With a whirlwind career packed into six short years, Zappia has developed a strong ethos that now governs his approach behind the bar. For starters, he doesn’t hire bartenders. “I usually hire art students and baristas,” he says. “Baristas for the attention to detail and art students for their creativity.” He also believes ordinarily proprietary information about a bar, like recipes, should be exchanged freely. “Someone should look at a recipe and improve upon it—and I want to hear about it.” And he champions the idea of a brandless bar—mixing spirits to create house blends. “I’m coming from the perspective that bars should be egalitarian and the focus shouldn’t be on the brands, but rather on the flavors and the people,” he says.

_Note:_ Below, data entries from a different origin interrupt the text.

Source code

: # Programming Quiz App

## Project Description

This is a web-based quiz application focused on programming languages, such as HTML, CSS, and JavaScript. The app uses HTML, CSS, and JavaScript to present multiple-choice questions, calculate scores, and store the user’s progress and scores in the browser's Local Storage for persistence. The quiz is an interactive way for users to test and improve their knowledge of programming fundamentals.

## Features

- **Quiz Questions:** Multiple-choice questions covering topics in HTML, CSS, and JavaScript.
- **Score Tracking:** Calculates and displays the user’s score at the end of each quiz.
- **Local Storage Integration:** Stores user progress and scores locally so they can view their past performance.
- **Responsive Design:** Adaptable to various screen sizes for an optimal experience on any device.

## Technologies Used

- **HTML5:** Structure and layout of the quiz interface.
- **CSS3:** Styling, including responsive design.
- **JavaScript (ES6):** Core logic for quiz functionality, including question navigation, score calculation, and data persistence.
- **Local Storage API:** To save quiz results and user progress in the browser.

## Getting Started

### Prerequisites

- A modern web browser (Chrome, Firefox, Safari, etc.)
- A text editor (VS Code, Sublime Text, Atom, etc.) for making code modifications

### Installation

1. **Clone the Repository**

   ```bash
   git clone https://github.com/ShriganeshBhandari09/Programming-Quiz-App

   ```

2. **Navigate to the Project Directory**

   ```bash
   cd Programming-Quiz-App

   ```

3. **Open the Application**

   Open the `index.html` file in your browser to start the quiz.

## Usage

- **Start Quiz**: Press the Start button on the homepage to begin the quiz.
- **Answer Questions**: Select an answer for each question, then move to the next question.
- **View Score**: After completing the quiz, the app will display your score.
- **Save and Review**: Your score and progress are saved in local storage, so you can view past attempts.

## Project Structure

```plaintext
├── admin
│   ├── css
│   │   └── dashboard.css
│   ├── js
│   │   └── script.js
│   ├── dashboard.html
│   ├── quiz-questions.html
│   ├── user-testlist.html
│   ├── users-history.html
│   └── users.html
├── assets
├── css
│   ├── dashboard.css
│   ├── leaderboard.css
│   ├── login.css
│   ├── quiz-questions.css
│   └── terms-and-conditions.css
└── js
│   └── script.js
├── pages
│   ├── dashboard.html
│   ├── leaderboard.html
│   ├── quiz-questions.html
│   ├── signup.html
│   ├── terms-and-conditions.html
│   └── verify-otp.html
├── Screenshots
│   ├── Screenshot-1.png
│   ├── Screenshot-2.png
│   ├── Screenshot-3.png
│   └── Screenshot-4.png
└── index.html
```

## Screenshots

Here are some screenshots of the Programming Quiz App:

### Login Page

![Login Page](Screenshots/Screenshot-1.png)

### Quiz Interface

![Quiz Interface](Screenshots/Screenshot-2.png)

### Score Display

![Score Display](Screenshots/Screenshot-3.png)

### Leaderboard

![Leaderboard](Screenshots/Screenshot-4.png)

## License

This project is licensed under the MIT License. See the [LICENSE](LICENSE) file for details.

While his cocktail menu may be devoid of brand names that guests might typically look for when ordering, Zappia sees this approach as a way to create a new dialogue about drinking, understanding what people truly like, rather than falling back on brand recognition. These principles will follow Zappia to Colita, his second collaboration with del Prado specializing in Oaxacan plates and revamped Tex-Mex housed in a former gas station. For the drinks, Zappia is zeroing in on fermentation and is developing six unique ferments, including a pulque, a Lacandon mead called balché with yeast from the bark of a Minnesota silver birch and fermented honey liqueur, and a koji-fermented nine-grain horchata with Minnesota wild rice. On the eve of the restaurant’s opening, he balances excitement with the trepidation of trying something different, but so far the Twin Cities have proved fertile ground for his ideas. “Coming from a secondary market, I feel there’s a different level of influence,” he says. “If we mess up, we’re not in the national spotlight.”